Erinnernswert – Lorbeer für zwei Männer und eine alte Vase 

Eine Ergänzung von Alf Mayer, Redaktion CrimeMag: Heutige Leserinnen und Leser von Kriminalliteratur sind weit mehr von Victor Gollancz und seinem deutschen Freund, dem Exilanten Karl Anders, geprägt, als ihnen bewusst ist. Eine Vase der Höchster Porzellanmanufaktur, die bis heute in Gebrauch ist (siehe Foto), kündet von der besonderen Verbindung der beiden linken Verleger. Beide waren sie Liebhaber, Förderer und Verteidiger der Kriminalliteratur, beide taten sie ungeheuer viel für das Genre – und dies in einer Zeit, nämlich direkt nach dem Zweiten Weltkrieg, als es besonders evident war, dass der Kriminalroman die Literatur der Demokratie ist, in einem totalitären System nicht möglich in seiner freien Ausdrucksweise und seiner Kritik an den Zuständen.
Aber die Anekdote zuerst: An einem Oktobersonntag des Jahres 1960 also stand der kleine, knubbelige und schnauzbärtige Victor Gollancz in der Wohnung seines deutschen Freundes Karl Anders (den er er in dessen englischem Exil als Widerstandskämpfer kennengelernt hatte) und hielt die weinrot mit einer alten Stadtansicht Frankfurts bemalte Porzellanvase in der Hand, die ihm im Frankfurter Römer eben zusätzlich zum eben verliehenen Friedenspreis des Deutschen Buchhandels von der Buchmessen-Stadt überreicht worden war. „Die will ich aber nicht nach Hause nehmen“, sagte er – sehr zur Freude der Frau von Karl Anders, die das Geschenk gerne einbehielt. Tja, und bei Ann Anders, der Tochter, ist diese Vase eben heute immer noch in Ehren. Das exklusive Foto entstand jetzt am 10. März, als Alf Mayer sich meldete, um sein Porträt von Karl Anders zu komplettieren (siehe in dieser CrimeMag-Ausgabe).

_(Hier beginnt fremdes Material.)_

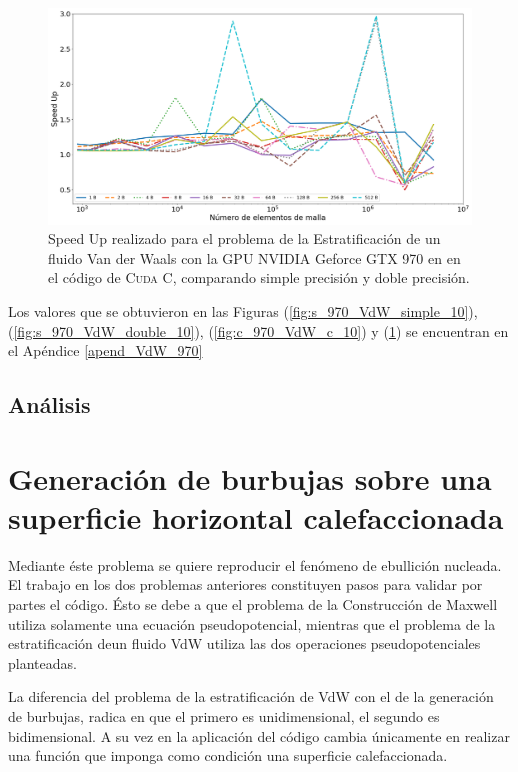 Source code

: \begin{figure}[htbp]
	\centering
	\includegraphics[width=\textwidth]{figs/cap4/c_970_VdW_cuda_10}
	\caption{Speed Up realizado para el problema de la Estratificación de un fluido Van der Waals con la GPU NVIDIA Geforce GTX 970 en en el código de \textsc{Cuda C}, comparando simple precisión y doble precisión.} 
	\label{fig:c_970_VdW_cuda_10}	
\end{figure}

Los valores que se obtuvieron en las Figuras (\ref{fig:s_970_VdW_simple_10}), (\ref{fig:s_970_VdW_double_10}), (\ref{fig:c_970_VdW_c_10}) y (\ref{fig:c_970_VdW_cuda_10}) se encuentran en el Apéndice \ref{apend_VdW_970}

\subsection{Análisis}



\newpage


\section{Generación de burbujas sobre una superficie horizontal calefaccionada}

Mediante éste problema se quiere reproducir el fenómeno de ebullición nucleada. El trabajo en los dos problemas anteriores constituyen pasos para validar por partes el código. Ésto se debe a que el problema de la Construcción de Maxwell utiliza solamente una ecuación pseudopotencial, mientras que el problema de la estratificación deun fluido VdW utiliza las dos operaciones pseudopotenciales planteadas.

La diferencia del problema de la estratificación de VdW con el de la generación de burbujas, radica en que el primero es unidimensional, el segundo es bidimensional. A su vez en la aplicación del código cambia únicamente en realizar una función que imponga como condición una superficie calefaccionada.

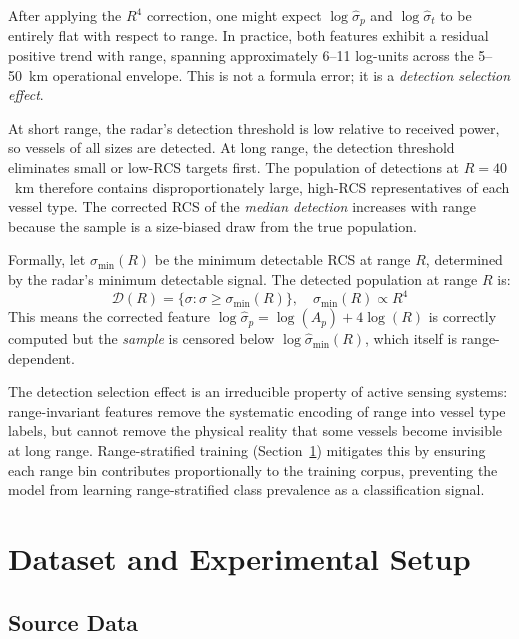 \documentclass[journal]{IEEEtran}
\begin{document}
After applying the $R^4$ correction, one might expect $\log\hat{\sigma}_p$
and $\log\hat{\sigma}_t$ to be entirely flat with respect to range. In
practice, both features exhibit a residual positive trend with range,
spanning approximately 6--11 log-units across the 5--50~km operational
envelope. This is not a formula error; it is a \emph{detection
selection effect}.

At short range, the radar's detection threshold is low relative to
received power, so vessels of all sizes are detected. At long range,
the detection threshold eliminates small or low-RCS targets first. The
population of detections at $R = 40$~km therefore contains
disproportionately large, high-RCS representatives of each vessel type.
The corrected RCS of the \emph{median detection} increases with range
because the sample is a size-biased draw from the true population.

Formally, let $\sigma_{\min}(R)$ be the minimum detectable RCS at
range $R$, determined by the radar's minimum detectable signal. The
detected population at range $R$ is:
\begin{equation}
  \mathcal{D}(R) = \{ \sigma : \sigma \geq \sigma_{\min}(R) \},
  \quad \sigma_{\min}(R) \propto R^4
  \label{eq:detection_floor}
\end{equation}
This means the corrected feature $\log\hat{\sigma}_p = \log(A_p) + 4\log(R)$
is correctly computed but the \emph{sample} is censored below
$\log\hat{\sigma}_{\min}(R)$, which itself is range-dependent.

The detection selection effect is an irreducible property of active
sensing systems: range-invariant features remove the systematic
encoding of range into vessel type labels, but cannot remove the
physical reality that some vessels become invisible at long range.
Range-stratified training (Section~\ref{sec:data}) mitigates this by
ensuring each range bin contributes proportionally to the training
corpus, preventing the model from learning range-stratified class
prevalence as a classification signal.

\section{Dataset and Experimental Setup}
\label{sec:data}

\subsection{Source Data}
\end{document}
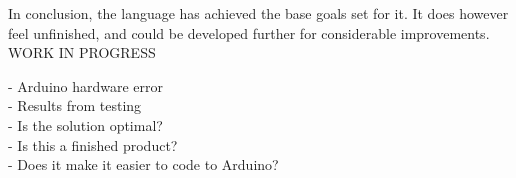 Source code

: In conclusion, the language has achieved the base goals set for it. It does however feel unfinished, and could be developed further for considerable improvements. \\

WORK IN PROGRESS

 - Arduino hardware error \\
 - Results from testing \\
 - Is the solution optimal? \\
 - Is this a finished product? \\
 - Does it make it easier to code to Arduino? \\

Hier die damals in der Paulskirche gehaltene Rede samt Laudatio. Victor Gollancz nutzte – darin dem Freund Karl Anders ein Vorbild – seinen 1928 gegründeten eigenen Verlag als Sprachrohr für seine politische Überzeugung, suchte mit ihm besonders den Pazifismus, die Völkerfreundschaft und die Sozialdemokratie zu fördern und Antisemitismus und Nationalsozialismus entgegenzutreten. Zu seinen Erstlingsautoren gehörte neben Daphne du Maurier, Kinglsey Amis und Anthony Price auch George Orwell, den er kommissionierte, über die Arbeiterklasse im nördlichen England zu schreiben, das Resultat war „The Road to Wigan Pier“ (siehe dazu auch Peter Münder unlängst bei CrimeMag). Die von Gollancz gegründete Buchgemeinschaft „Left Book Club“ (LCB) hatte an die 60.000 Mitglieder und über 1.000 Diskussionszirkel, es gelang ihm so, sozial und politisch engagierte Publikationen preiswert in weite Bevölkerungsschichten zu tragen. Eine verlässlich tragende Säule des Verlages waren dabei die bei Gollancz verlegten Kriminalromane, die meist mit gelbem Cover erschienen.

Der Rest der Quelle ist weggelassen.